Diabetes-induced metabolism disturbances

Preclinical studies.

To test the hypothesis that increased fatty acid oxidation in the diabetic heart leads to an increased risk of lipotoxicity and diabetic cardiomyopathy, hearts from rats with T2DM were infused ex vivo with the CD36 inhibitor sulfo-N-succinimidyl oleate (SSO) before inducing hypoxia, which resulted in a 29% reduction in the rate of fatty acid oxidation and a 48% reduction in triglyceride concentration compared with no treatment, restoring fatty acid metabolism to control levels following hypoxia–reoxygenation²⁶⁴. SSO-infusion into diabetic rat hearts ex vivo before hypoxia also prevented cardiac dysfunction²⁶⁴. This novel therapeutic approach not only reduced fatty acid oxidation but also lipotoxicity by targeting the primary step in the fatty acid metabolism pathway.

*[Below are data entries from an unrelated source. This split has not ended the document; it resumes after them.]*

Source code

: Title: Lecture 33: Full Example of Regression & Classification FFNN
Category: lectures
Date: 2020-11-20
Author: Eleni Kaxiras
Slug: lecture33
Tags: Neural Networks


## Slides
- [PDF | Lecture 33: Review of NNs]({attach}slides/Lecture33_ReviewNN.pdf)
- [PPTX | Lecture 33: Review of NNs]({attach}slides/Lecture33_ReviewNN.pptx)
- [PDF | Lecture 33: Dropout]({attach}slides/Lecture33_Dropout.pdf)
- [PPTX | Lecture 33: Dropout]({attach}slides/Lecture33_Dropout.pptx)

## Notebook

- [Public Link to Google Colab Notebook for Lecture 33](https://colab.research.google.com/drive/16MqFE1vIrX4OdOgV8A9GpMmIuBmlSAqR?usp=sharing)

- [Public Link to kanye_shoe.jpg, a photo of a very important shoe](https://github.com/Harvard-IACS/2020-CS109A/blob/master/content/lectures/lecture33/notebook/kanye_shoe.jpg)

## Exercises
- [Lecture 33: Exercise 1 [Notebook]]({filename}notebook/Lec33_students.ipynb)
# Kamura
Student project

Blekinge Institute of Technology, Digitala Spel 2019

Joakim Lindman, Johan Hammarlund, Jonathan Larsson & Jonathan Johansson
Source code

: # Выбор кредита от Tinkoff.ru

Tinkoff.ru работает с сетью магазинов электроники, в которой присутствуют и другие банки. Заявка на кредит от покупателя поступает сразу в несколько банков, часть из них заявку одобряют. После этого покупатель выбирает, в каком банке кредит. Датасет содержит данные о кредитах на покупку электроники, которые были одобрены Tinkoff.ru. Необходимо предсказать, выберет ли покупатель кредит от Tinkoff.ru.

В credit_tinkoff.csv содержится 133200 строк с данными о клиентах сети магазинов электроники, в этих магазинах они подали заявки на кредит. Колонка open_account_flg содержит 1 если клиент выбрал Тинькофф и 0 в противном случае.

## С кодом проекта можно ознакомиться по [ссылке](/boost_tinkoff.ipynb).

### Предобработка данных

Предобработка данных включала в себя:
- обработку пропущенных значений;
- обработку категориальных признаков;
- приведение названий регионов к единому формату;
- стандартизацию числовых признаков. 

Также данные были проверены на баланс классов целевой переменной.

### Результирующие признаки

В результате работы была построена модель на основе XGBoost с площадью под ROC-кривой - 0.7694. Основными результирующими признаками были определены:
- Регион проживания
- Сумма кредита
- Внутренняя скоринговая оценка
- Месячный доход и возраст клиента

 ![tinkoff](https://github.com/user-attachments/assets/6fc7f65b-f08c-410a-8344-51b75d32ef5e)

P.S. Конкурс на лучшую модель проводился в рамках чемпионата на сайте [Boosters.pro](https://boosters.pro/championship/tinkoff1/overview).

In addition to strategies targeting fatty acid oxidation to treat diabetic cardiomyopathy, insulin sensitizers that increase glucose oxidation and decrease lipid metabolism have also been assessed in preclinical models. GLP1 is derived from the tissue-specific, post-translational processing of the proglucagon peptide²⁶⁵. Like glucose-dependent insulinotropic peptide, GLP1 is an incretin that can reduce blood glucose levels in a glucose-dependent manner by increasing insulin secretion²⁶⁵. Incretin-based therapies, such as GLP1 receptor agonists and DPP4 inhibitors, are potent glucose-lowering drugs. The GLP1 analogue liraglutide protected against the development of diabetic cardiomyopathy in a rat model of STZ-induced T1DM by inhibiting the ER stress pathway²⁶⁶. Similarly, the GLP1 analogue exendin 4 and the DPP4 inhibitor saxagliptin prevented the development of diabetic cardiomyopathy via the amelioration of lipotoxicity in a mouse model of T2DM²⁶⁷. The DPP4 inhibitor sitagliptin reduced blood glucose levels, increased GLP1 levels and prevented T2DM-induced diabetic cardiomyopathy in mice by shifting the energy substrate utilization in the heart from fatty acids towards glucose^159,268.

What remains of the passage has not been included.